━━━━━ Available records

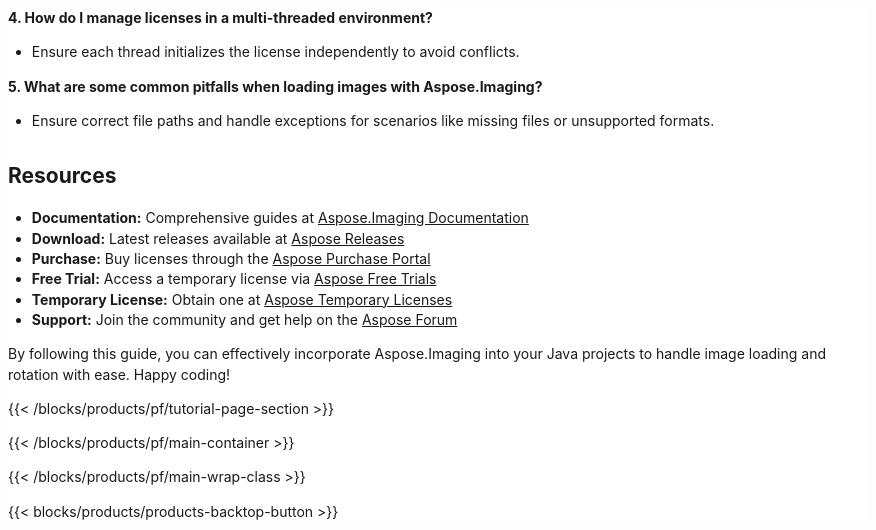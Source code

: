 **4. How do I manage licenses in a multi-threaded environment?**
   - Ensure each thread initializes the license independently to avoid conflicts.

**5. What are some common pitfalls when loading images with Aspose.Imaging?**
   - Ensure correct file paths and handle exceptions for scenarios like missing files or unsupported formats.

## Resources

- **Documentation:** Comprehensive guides at [Aspose.Imaging Documentation](https://reference.aspose.com/imaging/java/)
- **Download:** Latest releases available at [Aspose Releases](https://releases.aspose.com/imaging/java/)
- **Purchase:** Buy licenses through the [Aspose Purchase Portal](https://purchase.aspose.com/buy)
- **Free Trial:** Access a temporary license via [Aspose Free Trials](https://releases.aspose.com/imaging/java/)
- **Temporary License:** Obtain one at [Aspose Temporary Licenses](https://purchase.aspose.com/temporary-license/)
- **Support:** Join the community and get help on the [Aspose Forum](https://forum.aspose.com/c/imaging/10)

By following this guide, you can effectively incorporate Aspose.Imaging into your Java projects to handle image loading and rotation with ease. Happy coding!

{{< /blocks/products/pf/tutorial-page-section >}}

{{< /blocks/products/pf/main-container >}}

{{< /blocks/products/pf/main-wrap-class >}}

{{< blocks/products/products-backtop-button >}}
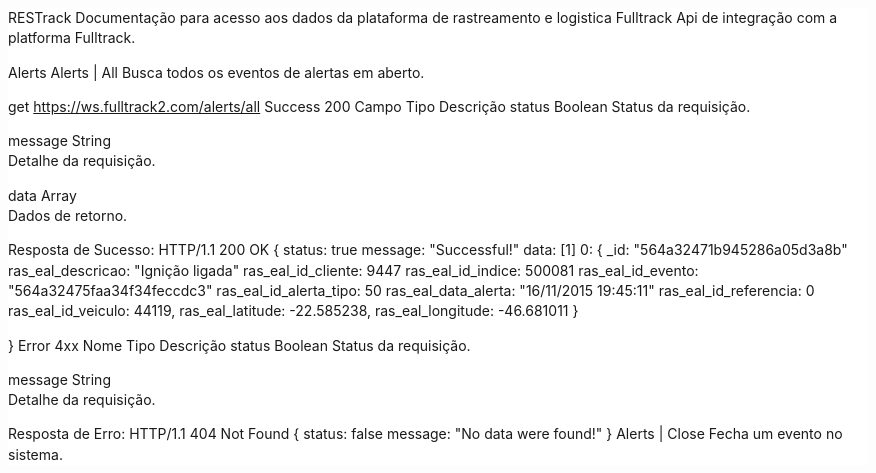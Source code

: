 RESTrack
Documentação para acesso aos dados da plataforma de rastreamento e logistica Fulltrack
Api de integração com a platforma Fulltrack.

Alerts
Alerts | All
Busca todos os eventos de alertas em aberto.

get
https://ws.fulltrack2.com/alerts/all
Success 200
Campo	Tipo	Descrição
status	Boolean	
Status da requisição.

message	String	
Detalhe da requisição.

data	Array	
Dados de retorno.

Resposta de Sucesso:
HTTP/1.1 200 OK
{
     status: true
     message: "Successful!"
     data: [1]
     0:  {
              _id: "564a32471b945286a05d3a8b"
              ras_eal_descricao: "Ignição ligada"
              ras_eal_id_cliente: 9447
              ras_eal_id_indice: 500081
              ras_eal_id_evento: "564a32475faa34f34feccdc3"
              ras_eal_id_alerta_tipo: 50
              ras_eal_data_alerta: "16/11/2015 19:45:11"
              ras_eal_id_referencia: 0
              ras_eal_id_veiculo: 44119,
              ras_eal_latitude: -22.585238,
              ras_eal_longitude: -46.681011
          }
 
 }
Error 4xx
Nome	Tipo	Descrição
status	Boolean	
Status da requisição.

message	String	
Detalhe da requisição.

Resposta de Erro:
HTTP/1.1 404 Not Found
{
     status: false
     message: "No data were found!"
}
Alerts | Close
Fecha um evento no sistema.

━━━━━━━━━━

Only the lines from the one containing "Api de integração com a platforma Fulltrack." through the last line of the material should be returned, each one exactly as written.

Api de integração com a platforma Fulltrack.

Alerts
Alerts | All
Busca todos os eventos de alertas em aberto.

get
https://ws.fulltrack2.com/alerts/all
Success 200
Campo	Tipo	Descrição
status	Boolean	
Status da requisição.

message	String	
Detalhe da requisição.

data	Array	
Dados de retorno.

Resposta de Sucesso:
HTTP/1.1 200 OK
{
     status: true
     message: "Successful!"
     data: [1]
     0:  {
              _id: "564a32471b945286a05d3a8b"
              ras_eal_descricao: "Ignição ligada"
              ras_eal_id_cliente: 9447
              ras_eal_id_indice: 500081
              ras_eal_id_evento: "564a32475faa34f34feccdc3"
              ras_eal_id_alerta_tipo: 50
              ras_eal_data_alerta: "16/11/2015 19:45:11"
              ras_eal_id_referencia: 0
              ras_eal_id_veiculo: 44119,
              ras_eal_latitude: -22.585238,
              ras_eal_longitude: -46.681011
          }
 
 }
Error 4xx
Nome	Tipo	Descrição
status	Boolean	
Status da requisição.

message	String	
Detalhe da requisição.

Resposta de Erro:
HTTP/1.1 404 Not Found
{
     status: false
     message: "No data were found!"
}
Alerts | Close
Fecha um evento no sistema.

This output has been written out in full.